ASSIGNMENT:
Pull every line holding the word "Systems" out of the data and copy it.

══════════════════════════════

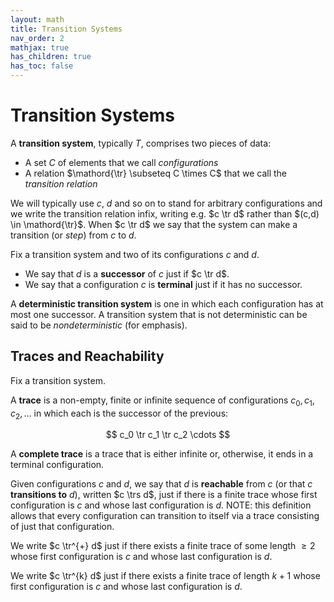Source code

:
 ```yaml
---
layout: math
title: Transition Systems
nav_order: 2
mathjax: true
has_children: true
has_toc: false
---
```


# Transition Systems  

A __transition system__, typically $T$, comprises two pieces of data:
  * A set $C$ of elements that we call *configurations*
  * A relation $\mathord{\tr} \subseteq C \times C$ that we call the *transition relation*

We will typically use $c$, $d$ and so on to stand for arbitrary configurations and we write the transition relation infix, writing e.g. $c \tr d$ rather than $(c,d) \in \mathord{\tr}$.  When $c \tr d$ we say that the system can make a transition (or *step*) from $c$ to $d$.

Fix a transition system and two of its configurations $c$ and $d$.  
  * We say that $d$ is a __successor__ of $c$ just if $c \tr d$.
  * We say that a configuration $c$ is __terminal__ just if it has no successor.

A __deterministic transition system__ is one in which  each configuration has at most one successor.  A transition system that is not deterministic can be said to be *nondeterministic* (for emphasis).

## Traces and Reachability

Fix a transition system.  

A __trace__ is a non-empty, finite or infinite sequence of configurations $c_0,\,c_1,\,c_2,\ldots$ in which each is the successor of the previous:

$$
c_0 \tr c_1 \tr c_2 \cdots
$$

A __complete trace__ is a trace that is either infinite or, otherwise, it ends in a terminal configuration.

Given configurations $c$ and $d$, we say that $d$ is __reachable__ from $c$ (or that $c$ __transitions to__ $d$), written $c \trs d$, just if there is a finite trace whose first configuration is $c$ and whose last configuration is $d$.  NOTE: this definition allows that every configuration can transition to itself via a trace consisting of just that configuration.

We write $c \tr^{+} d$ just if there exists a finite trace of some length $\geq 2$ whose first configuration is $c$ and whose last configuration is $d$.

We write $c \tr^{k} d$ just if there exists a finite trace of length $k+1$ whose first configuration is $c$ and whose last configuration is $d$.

══════════════════════════════

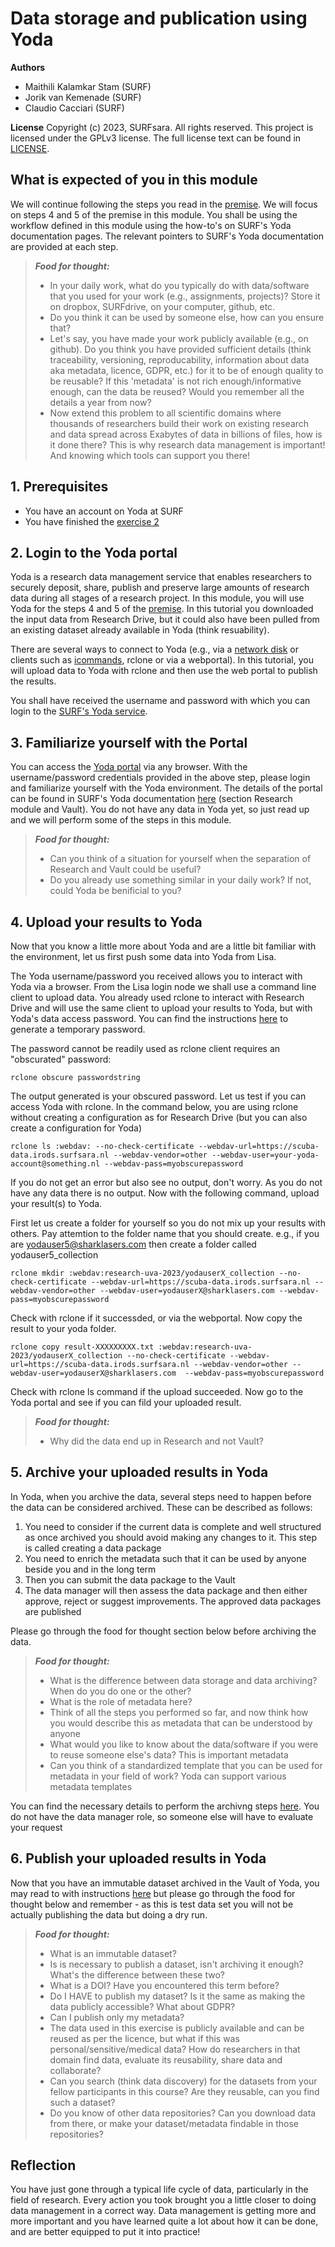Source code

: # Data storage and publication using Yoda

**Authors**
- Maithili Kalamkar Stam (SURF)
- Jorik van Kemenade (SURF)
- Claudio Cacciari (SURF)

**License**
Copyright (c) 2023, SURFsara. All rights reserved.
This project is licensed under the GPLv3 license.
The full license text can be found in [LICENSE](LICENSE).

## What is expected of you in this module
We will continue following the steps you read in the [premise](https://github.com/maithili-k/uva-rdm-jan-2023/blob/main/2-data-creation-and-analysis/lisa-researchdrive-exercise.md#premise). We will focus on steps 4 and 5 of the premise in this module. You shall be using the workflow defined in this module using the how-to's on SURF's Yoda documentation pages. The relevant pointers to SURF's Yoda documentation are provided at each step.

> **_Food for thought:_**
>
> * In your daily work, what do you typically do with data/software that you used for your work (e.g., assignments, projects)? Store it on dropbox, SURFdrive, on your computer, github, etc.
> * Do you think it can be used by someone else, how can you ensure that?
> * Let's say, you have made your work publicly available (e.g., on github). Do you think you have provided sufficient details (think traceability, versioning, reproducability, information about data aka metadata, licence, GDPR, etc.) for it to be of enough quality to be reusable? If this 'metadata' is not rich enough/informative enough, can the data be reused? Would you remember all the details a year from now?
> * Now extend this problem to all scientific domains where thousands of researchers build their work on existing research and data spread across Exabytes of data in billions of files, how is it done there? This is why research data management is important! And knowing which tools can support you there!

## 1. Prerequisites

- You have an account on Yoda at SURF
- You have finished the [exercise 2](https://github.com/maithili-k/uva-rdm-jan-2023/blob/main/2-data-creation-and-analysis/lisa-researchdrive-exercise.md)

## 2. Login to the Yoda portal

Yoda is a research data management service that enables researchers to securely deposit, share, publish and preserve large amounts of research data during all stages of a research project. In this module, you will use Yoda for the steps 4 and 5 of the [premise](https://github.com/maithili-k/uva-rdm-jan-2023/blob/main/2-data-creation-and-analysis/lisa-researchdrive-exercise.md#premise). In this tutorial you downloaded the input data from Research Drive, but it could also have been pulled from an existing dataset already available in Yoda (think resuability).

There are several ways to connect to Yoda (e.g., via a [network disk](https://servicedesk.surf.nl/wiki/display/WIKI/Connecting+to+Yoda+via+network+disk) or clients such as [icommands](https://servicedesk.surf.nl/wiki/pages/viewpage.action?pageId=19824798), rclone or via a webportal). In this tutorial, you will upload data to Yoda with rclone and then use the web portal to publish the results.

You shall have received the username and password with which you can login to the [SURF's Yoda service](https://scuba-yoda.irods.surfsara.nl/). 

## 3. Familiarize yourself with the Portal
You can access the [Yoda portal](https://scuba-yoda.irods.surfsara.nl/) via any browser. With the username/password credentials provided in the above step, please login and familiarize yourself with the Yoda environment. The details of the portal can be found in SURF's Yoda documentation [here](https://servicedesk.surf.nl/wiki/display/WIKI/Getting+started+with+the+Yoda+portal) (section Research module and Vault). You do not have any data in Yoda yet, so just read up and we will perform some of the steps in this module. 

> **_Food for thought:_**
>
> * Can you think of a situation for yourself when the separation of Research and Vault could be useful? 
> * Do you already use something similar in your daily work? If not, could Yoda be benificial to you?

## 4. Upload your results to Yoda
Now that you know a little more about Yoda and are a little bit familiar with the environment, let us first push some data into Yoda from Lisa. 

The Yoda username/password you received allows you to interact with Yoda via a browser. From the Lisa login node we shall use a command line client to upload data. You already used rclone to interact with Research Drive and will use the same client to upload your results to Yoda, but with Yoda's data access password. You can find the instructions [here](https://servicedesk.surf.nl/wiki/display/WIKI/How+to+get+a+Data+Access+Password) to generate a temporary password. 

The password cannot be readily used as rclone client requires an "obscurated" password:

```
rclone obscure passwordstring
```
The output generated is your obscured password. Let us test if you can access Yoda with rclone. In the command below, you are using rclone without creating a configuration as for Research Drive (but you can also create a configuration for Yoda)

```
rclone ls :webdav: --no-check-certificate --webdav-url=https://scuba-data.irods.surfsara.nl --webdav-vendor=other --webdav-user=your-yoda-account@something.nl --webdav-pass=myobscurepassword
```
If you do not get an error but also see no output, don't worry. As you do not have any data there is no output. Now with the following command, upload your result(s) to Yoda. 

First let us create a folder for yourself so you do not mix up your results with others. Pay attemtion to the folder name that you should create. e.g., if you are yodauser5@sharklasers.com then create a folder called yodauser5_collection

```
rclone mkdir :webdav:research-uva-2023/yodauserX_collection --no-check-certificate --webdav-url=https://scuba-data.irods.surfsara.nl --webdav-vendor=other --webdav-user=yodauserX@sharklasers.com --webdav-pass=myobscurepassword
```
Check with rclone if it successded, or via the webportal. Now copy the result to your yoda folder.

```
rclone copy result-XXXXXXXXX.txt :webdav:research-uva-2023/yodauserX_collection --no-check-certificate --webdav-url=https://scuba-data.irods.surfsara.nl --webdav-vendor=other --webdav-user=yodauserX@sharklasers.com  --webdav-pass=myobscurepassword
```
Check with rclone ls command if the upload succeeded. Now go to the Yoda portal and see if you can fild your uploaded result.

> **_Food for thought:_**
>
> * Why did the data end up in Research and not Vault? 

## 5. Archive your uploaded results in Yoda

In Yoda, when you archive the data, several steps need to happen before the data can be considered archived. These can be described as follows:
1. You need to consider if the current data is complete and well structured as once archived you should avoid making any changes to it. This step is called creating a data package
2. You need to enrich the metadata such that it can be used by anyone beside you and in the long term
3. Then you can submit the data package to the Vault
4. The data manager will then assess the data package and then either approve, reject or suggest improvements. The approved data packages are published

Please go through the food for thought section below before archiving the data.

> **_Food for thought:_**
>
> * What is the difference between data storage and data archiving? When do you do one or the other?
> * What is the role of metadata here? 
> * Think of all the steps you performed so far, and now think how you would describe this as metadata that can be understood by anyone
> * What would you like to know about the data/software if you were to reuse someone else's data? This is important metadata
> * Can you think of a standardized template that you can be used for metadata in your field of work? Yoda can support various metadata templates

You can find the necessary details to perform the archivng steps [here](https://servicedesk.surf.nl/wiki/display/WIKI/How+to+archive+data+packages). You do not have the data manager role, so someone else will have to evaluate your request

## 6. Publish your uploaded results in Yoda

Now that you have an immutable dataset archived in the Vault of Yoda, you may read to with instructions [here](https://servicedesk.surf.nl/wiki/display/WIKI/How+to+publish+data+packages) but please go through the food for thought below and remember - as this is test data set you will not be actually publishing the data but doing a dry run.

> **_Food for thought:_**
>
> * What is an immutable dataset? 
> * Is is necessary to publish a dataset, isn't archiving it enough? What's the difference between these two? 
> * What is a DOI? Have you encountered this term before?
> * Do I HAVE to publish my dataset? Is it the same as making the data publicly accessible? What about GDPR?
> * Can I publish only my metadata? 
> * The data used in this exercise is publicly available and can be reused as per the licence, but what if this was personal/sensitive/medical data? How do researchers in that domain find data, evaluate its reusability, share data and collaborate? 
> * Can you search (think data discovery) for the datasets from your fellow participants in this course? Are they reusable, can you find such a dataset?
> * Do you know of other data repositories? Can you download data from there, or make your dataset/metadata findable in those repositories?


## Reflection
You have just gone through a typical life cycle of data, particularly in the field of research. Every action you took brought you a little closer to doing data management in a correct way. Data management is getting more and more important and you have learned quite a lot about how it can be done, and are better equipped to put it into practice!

══════════════════════════════

REPLY:
title: Transition Systems
# Transition Systems  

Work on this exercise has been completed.